Spruce Power (SPRU) Q1 2026 earnings summary
Event summary combining transcript, slides, and related documents.
Q1 2026 earnings summary
22 May, 2026Executive summary
Operates as a leading third-party owner and operator of U.S. residential rooftop solar, managing about 84,000 home solar assets and contracts, and servicing a total of 144,000 systems including third-party portfolios.
Achieved significant year-over-year improvement in profitability and operating efficiency for Q1 2026, with stable liquidity and recurring cash flow from a portfolio of long-term customer contracts.
Focuses on acquiring and managing existing solar portfolios, not installing new systems, generating predictable, recurring cash flows through long-term contracts.
Maintains a differentiated position by maximizing asset value via operational efficiencies, disciplined cost containment, and in-house servicing.

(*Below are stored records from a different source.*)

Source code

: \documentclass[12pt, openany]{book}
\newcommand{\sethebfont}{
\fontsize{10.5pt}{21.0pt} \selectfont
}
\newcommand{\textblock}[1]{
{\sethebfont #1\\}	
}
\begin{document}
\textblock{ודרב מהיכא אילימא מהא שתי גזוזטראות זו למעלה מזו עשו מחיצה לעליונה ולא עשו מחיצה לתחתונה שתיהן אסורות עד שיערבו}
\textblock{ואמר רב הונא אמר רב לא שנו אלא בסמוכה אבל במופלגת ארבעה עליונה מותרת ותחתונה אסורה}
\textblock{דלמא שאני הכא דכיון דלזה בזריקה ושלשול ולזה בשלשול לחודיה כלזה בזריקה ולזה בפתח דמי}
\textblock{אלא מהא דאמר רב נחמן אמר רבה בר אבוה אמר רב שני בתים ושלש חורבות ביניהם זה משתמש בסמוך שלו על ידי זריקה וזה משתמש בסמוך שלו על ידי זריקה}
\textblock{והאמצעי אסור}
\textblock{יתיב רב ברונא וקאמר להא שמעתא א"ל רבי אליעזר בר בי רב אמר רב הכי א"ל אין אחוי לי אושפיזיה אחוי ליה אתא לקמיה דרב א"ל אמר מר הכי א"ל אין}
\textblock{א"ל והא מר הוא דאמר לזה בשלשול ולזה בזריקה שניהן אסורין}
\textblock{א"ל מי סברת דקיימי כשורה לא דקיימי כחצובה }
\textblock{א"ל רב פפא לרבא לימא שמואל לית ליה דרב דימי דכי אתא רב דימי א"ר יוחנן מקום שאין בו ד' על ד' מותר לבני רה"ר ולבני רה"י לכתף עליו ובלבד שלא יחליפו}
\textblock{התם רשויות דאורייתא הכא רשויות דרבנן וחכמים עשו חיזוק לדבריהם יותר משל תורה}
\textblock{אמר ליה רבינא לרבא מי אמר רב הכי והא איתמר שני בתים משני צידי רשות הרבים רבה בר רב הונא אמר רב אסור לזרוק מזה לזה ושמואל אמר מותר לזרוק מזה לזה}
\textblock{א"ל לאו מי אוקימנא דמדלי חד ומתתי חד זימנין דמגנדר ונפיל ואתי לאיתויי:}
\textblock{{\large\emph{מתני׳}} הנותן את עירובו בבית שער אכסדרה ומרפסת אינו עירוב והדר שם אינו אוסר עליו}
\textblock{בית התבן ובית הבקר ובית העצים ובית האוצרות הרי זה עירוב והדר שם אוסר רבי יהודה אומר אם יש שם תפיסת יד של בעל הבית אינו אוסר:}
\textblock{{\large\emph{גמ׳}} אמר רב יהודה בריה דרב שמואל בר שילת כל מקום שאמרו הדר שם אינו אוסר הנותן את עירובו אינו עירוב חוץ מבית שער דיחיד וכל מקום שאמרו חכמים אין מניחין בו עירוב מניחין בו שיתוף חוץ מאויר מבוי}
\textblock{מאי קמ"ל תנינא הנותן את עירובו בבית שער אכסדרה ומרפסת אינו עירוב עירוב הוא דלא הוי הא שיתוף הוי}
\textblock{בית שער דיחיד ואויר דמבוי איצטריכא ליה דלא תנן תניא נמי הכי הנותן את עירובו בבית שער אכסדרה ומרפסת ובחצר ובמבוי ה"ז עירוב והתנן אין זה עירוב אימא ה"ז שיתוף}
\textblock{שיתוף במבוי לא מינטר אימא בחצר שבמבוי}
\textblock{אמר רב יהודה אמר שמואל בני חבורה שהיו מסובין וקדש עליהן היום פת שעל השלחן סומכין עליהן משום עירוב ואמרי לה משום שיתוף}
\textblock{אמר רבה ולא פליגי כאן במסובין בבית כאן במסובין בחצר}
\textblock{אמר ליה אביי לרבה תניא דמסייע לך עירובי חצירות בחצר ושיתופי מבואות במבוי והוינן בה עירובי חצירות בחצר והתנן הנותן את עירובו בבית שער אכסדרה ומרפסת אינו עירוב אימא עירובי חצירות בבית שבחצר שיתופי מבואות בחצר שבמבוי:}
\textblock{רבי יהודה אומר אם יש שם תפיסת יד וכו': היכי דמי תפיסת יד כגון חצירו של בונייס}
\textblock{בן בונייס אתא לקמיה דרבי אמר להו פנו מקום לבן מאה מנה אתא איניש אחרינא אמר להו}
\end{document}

Corporate strategy emphasizes leveraging its platform for subscription-based solutions, growing through low-cost channels, and delivering predictable revenues and cash flow.
Financial highlights
Q1 2026 revenue was $23.4 million, down 2% year-over-year, mainly due to lower non-cash amortization and PPA revenue, partially offset by higher SREC and incentive revenue.
Operating EBITDA rose 49% year-over-year to $18.4 million, up from $12.3 million in Q1 2025.
Net loss attributable to stockholders improved to $2.9 million from $15.3 million in the prior year.
O&M expenses declined 70% year-over-year to $1.2 million; SG&A expenses fell 21% to $11.6 million.
Adjusted cash flow from operations increased 181% year-over-year in Q1 2026.
Outlook and guidance
Full-year 2026 Operating EBITDA expected to remain in line with budget, with lower Q1 O&M spend offset by higher activity in later quarters.
Management expects continued cost discipline and operational leverage to drive long-term value.
SG&A run rate anticipated to improve further as additional streamlining initiatives are implemented.
Business expected to continue generating stable recurring cash flow and improving operational efficiency.
Management is focused on refinancing key debt facilities due in late 2026 and 2027, but there is substantial doubt about the ability to continue as a going concern if refinancing is not achieved.